Landlord harassment is illegal. California state law and local city ordinances protect tenants against harassment. Whether physical or verbal, all landlord harassment has the same goal—to force the tenant to move out. Harassment is when a landlord uses persistent aggressive methods, fraud, coercion, or intimidation to get a tenant to do what the landlord wants. Harassment is meant to disrupt the tenant’s legal right to quiet enjoyment of their unit in order to force the tenant to move or to force the tenant to refrain from pursuing any potential legal rights they may have against the landlord.
In rent-controlled jurisdictions, such as San Francisco, Berkeley, Richmond, Mountain View, Alameda, Los Angeles, and Oakland, landlords are highly motivated to get long-term tenants to move out in order to raise the rent to market rate.

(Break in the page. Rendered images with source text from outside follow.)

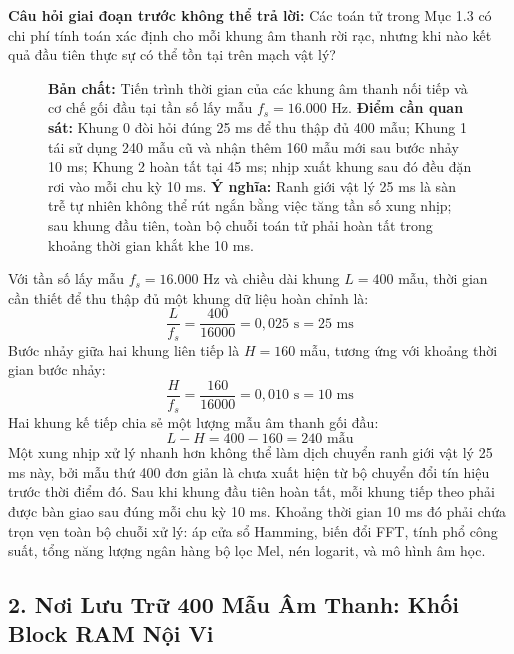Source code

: \documentclass[11pt,a4paper]{article}
\begin{document}
\textbf{Câu hỏi giai đoạn trước không thể trả lời:} Các toán tử trong Mục 1.3 có chi phí tính toán xác định cho mỗi khung âm thanh rời rạc, nhưng khi nào kết quả đầu tiên thực sự có thể tồn tại trên mạch vật lý?

\begin{figure}[h]
\centering

\caption{\textbf{Bản chất:} Tiến trình thời gian của các khung âm thanh nối tiếp và cơ chế gối đầu tại tần số lấy mẫu $f_s = 16.000\text{ Hz}$. \textbf{Điểm cần quan sát:} Khung 0 đòi hỏi đúng 25 ms để thu thập đủ 400 mẫu; Khung 1 tái sử dụng 240 mẫu cũ và nhận thêm 160 mẫu mới sau bước nhảy 10 ms; Khung 2 hoàn tất tại 45 ms; nhịp xuất khung sau đó đều đặn rơi vào mỗi chu kỳ 10 ms. \textbf{Ý nghĩa:} Ranh giới vật lý 25 ms là sàn trễ tự nhiên không thể rút ngắn bằng việc tăng tần số xung nhịp; sau khung đầu tiên, toàn bộ chuỗi toán tử phải hoàn tất trong khoảng thời gian khắt khe 10 ms.}
\label{fig:1_4a_timeline}
\end{figure}

Với tần số lấy mẫu $f_s = 16.000\text{ Hz}$ và chiều dài khung $L = 400$ mẫu, thời gian cần thiết để thu thập đủ một khung dữ liệu hoàn chỉnh là:
\[
\frac{L}{f_s} = \frac{400}{16000} = 0{,}025\text{ s} = 25\text{ ms}
\]
Bước nhảy giữa hai khung liên tiếp là $H = 160$ mẫu, tương ứng với khoảng thời gian bước nhảy:
\[
\frac{H}{f_s} = \frac{160}{16000} = 0{,}010\text{ s} = 10\text{ ms}
\]
Hai khung kế tiếp chia sẻ một lượng mẫu âm thanh gối đầu:
\[
L - H = 400 - 160 = 240\text{ mẫu}
\]
Một xung nhịp xử lý nhanh hơn không thể làm dịch chuyển ranh giới vật lý 25 ms này, bởi mẫu thứ 400 đơn giản là chưa xuất hiện từ bộ chuyển đổi tín hiệu trước thời điểm đó. Sau khi khung đầu tiên hoàn tất, mỗi khung tiếp theo phải được bàn giao sau đúng mỗi chu kỳ 10 ms. Khoảng thời gian 10 ms đó phải chứa trọn vẹn toàn bộ chuỗi xử lý: áp cửa sổ Hamming, biến đổi FFT, tính phổ công suất, tổng năng lượng ngân hàng bộ lọc Mel, nén logarit, và mô hình âm học.

\clearpage


\subsection*{2. Nơi Lưu Trữ 400 Mẫu Âm Thanh: Khối Block RAM Nội Vi}
\end{document}
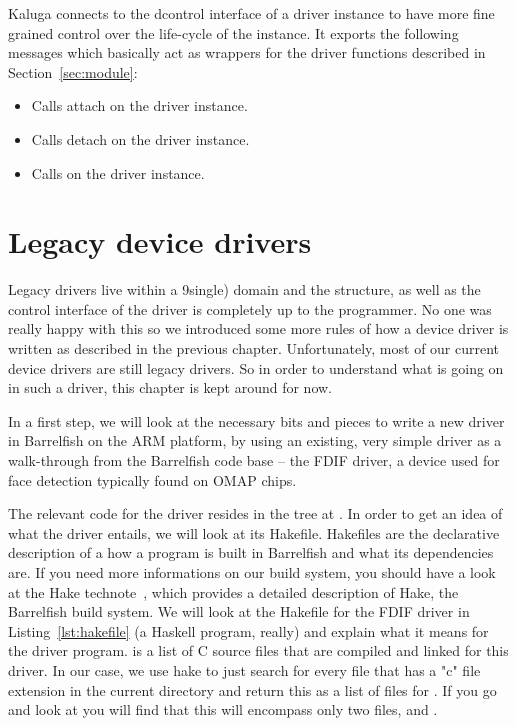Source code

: \documentclass[a4paper,11pt,twoside]{report}
\begin{document}
Kaluga connects to the dcontrol interface of a driver instance to have more fine
grained control over the life-cycle of the instance. It exports the following
messages which basically act as wrappers for the driver functions described in
Section~\ref{sec:module}:
\begin{itemize}
    \item[\fnname{attach}] Calls attach on the driver instance.
    \item[\fnname{detach}] Calls detach on the driver instance.
    \item[\fnname{set\_sleep\_level}] Calls  on the driver instance.
\end{itemize}


\chapter{Legacy device drivers}
\label{chap:legacy}

Legacy drivers live within a 9single) domain and the structure, as well as the control
interface of the driver is completely up to the programmer. No one was really
happy with this so we introduced some more rules of how a device driver is
written as described in the previous chapter. Unfortunately, most of our current
device drivers are still legacy drivers. So in order to understand what is going
on in such a driver, this chapter is kept around for now.

In a first step, we will look at the necessary bits and pieces to write a new
driver in Barrelfish on the ARM platform, by using an existing, very simple
driver as a walk-through from the Barrelfish code base -- the FDIF driver, a
device used for face detection typically found on OMAP chips.

The relevant code for the driver resides in the tree at
. In order to get an idea of what the
driver entails, we will look at its Hakefile. Hakefiles are the declarative
description of a how a program is built in Barrelfish and what its
dependencies are. If you need more informations on our build system, you
should have a look at the Hake technote~\cite{btn003-hake}, which provides a
detailed description of Hake, the Barrelfish build system. We will look at the
Hakefile for the FDIF driver in Listing~\ref{lst:hakefile} (a Haskell program,
really) and explain what it means for the driver program.  is
a list of C source files that are compiled and linked for this driver. In our
case, we use hake to just search for every file that has a "c" file extension
in the current directory and return this as a list of files for
. If you go and look at 
you will find that this will encompass only two files,  and
.
\end{document}
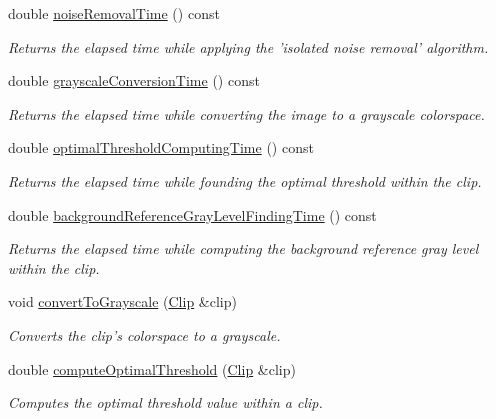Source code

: \begin{CompactItemize}
double \hyperlink{class_preprocessor_0cccd23820430541f18f2b24dbfd0784}{noiseRemovalTime} () const 
\begin{CompactList}\small\item\em Returns the elapsed time while applying the 'isolated noise removal' algorithm. \item\end{CompactList}\item 
double \hyperlink{class_preprocessor_7afe140bf2697393170fb8e2ccb818d5}{grayscaleConversionTime} () const 
\begin{CompactList}\small\item\em Returns the elapsed time while converting the image to a grayscale colorspace. \item\end{CompactList}\item 
double \hyperlink{class_preprocessor_72dd29238c4202698e67dcb26a47f4b5}{optimalThresholdComputingTime} () const 
\begin{CompactList}\small\item\em Returns the elapsed time while founding the optimal threshold within the clip. \item\end{CompactList}\item 
double \hyperlink{class_preprocessor_3189cad5515476d54cc14effcf983fc7}{backgroundReferenceGrayLevelFindingTime} () const 
\begin{CompactList}\small\item\em Returns the elapsed time while computing the background reference gray level within the clip. \item\end{CompactList}\item 
void \hyperlink{class_preprocessor_c9a0935f5eac55d15aa632fcce9b478e}{convertToGrayscale} (\hyperlink{class_clip}{Clip} \&clip)
\begin{CompactList}\small\item\em Converts the clip's colorspace to a grayscale. \item\end{CompactList}\item 
double \hyperlink{class_preprocessor_84fcd2ccbbecea37f4bcdae5d7547ecd}{computeOptimalThreshold} (\hyperlink{class_clip}{Clip} \&clip)
\begin{CompactList}\small\item\em Computes the optimal threshold value within a clip. \item\end{CompactList}\item 

\end{CompactItemize}
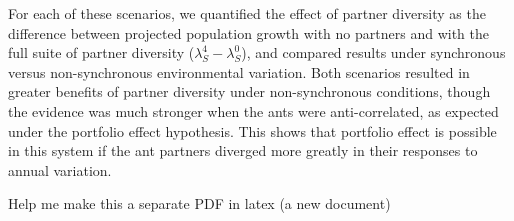 \documentclass[11pt]{article}
\begin{document}
	
	For each of these scenarios, we quantified the effect of partner diversity as the difference between projected population growth with no partners and with the full suite of partner diversity ($\lambda_S^4 - \lambda_S^0$), and compared results under synchronous versus non-synchronous environmental variation. 
	Both scenarios resulted in greater benefits of partner diversity under non-synchronous conditions, though the evidence was much stronger when the ants were anti-correlated, as expected under the portfolio effect hypothesis. 
	This shows that portfolio effect is possible in this system if the ant partners diverged more greatly in their responses to annual variation.
	
	
	\begin{figure}
		\caption{
		}
		\label{app:portfolio}
	\end{figure} Help me make this a separate PDF in latex (a new document)
	
\end{document}
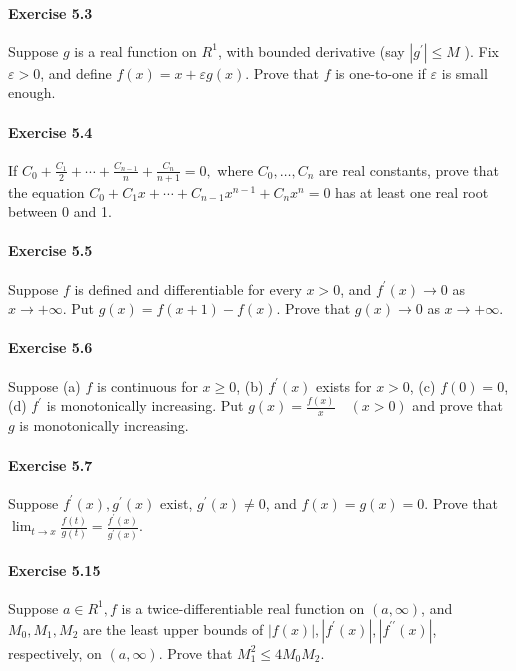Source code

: \documentclass{article}
\begin{document}
\paragraph{Exercise 5.3} Suppose $g$ is a real function on $R^{1}$, with bounded derivative (say $\left|g^{\prime}\right| \leq M$ ). Fix $\varepsilon>0$, and define $f(x)=x+\varepsilon g(x)$. Prove that $f$ is one-to-one if $\varepsilon$ is small enough.

\paragraph{Exercise 5.4} If $C_{0}+\frac{C_{1}}{2}+\cdots+\frac{C_{n-1}}{n}+\frac{C_{n}}{n+1}=0,$ where $C_{0}, \ldots, C_{n}$ are real constants, prove that the equation $C_{0}+C_{1} x+\cdots+C_{n-1} x^{n-1}+C_{n} x^{n}=0$ has at least one real root between 0 and 1.

\paragraph{Exercise 5.5} Suppose $f$ is defined and differentiable for every $x>0$, and $f^{\prime}(x) \rightarrow 0$ as $x \rightarrow+\infty$. Put $g(x)=f(x+1)-f(x)$. Prove that $g(x) \rightarrow 0$ as $x \rightarrow+\infty$.

\paragraph{Exercise 5.6} Suppose (a) $f$ is continuous for $x \geq 0$, (b) $f^{\prime}(x)$ exists for $x>0$, (c) $f(0)=0$, (d) $f^{\prime}$ is monotonically increasing. Put $g(x)=\frac{f(x)}{x} \quad(x>0)$ and prove that $g$ is monotonically increasing.

\paragraph{Exercise 5.7} Suppose $f^{\prime}(x), g^{\prime}(x)$ exist, $g^{\prime}(x) \neq 0$, and $f(x)=g(x)=0$. Prove that $\lim _{t \rightarrow x} \frac{f(t)}{g(t)}=\frac{f^{\prime}(x)}{g^{\prime}(x)}.$

\paragraph{Exercise 5.15} Suppose $a \in R^{1}, f$ is a twice-differentiable real function on $(a, \infty)$, and $M_{0}, M_{1}, M_{2}$ are the least upper bounds of $|f(x)|,\left|f^{\prime}(x)\right|,\left|f^{\prime \prime}(x)\right|$, respectively, on $(a, \infty)$. Prove that $M_{1}^{2} \leq 4 M_{0} M_{2} .$
\end{document}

Many landlords rely on the assumption that tenants do not know their legal rights. Harassment of the tenant is pursued to avoid costly legal fees and the hassle of a legal eviction and, most importantly, the landlord typically has no actual cause to evict the tenant other than their bad faith motivation to substantially raise the rent.
Landlord harassment claims can sometimes be difficult to prove. These cases often come down to a tenant’s ability to prove the harassment. Tenants need to be extremely diligent in notating each harassing event. Here are some ways you can prove harassment:
It is illegal for a landlord to induce a tenant to leave a unit by the use of “force, willful threats, or menacing conduct”; by threatening to disclose the citizenship status of the tenant or the tenant’s guests; by entering the tenant’s unit in substantial violation of the law; and to take, deprive, or remove the tenant’s property from the unit without consent. Cal. Civ. Code § 1940.2. Landlords who are found to have harassed their tenants are liable for punitive damages of up to $2,000.00 for each violation of the law. Id. Tenants do not have to be actually evicted or constructively evicted to be awarded damages for harassment. Id. Additionally, the state’s anti-retaliation statute prevents a landlord from harassing a tenant after the tenant has asserted rights under law. Cal. Civ. Code § 1942.5. Landlords who violate this prohibition are liable for actual damages, attorney’s fees, and punitive damages of up to $2,000 per retaliatory act. Id.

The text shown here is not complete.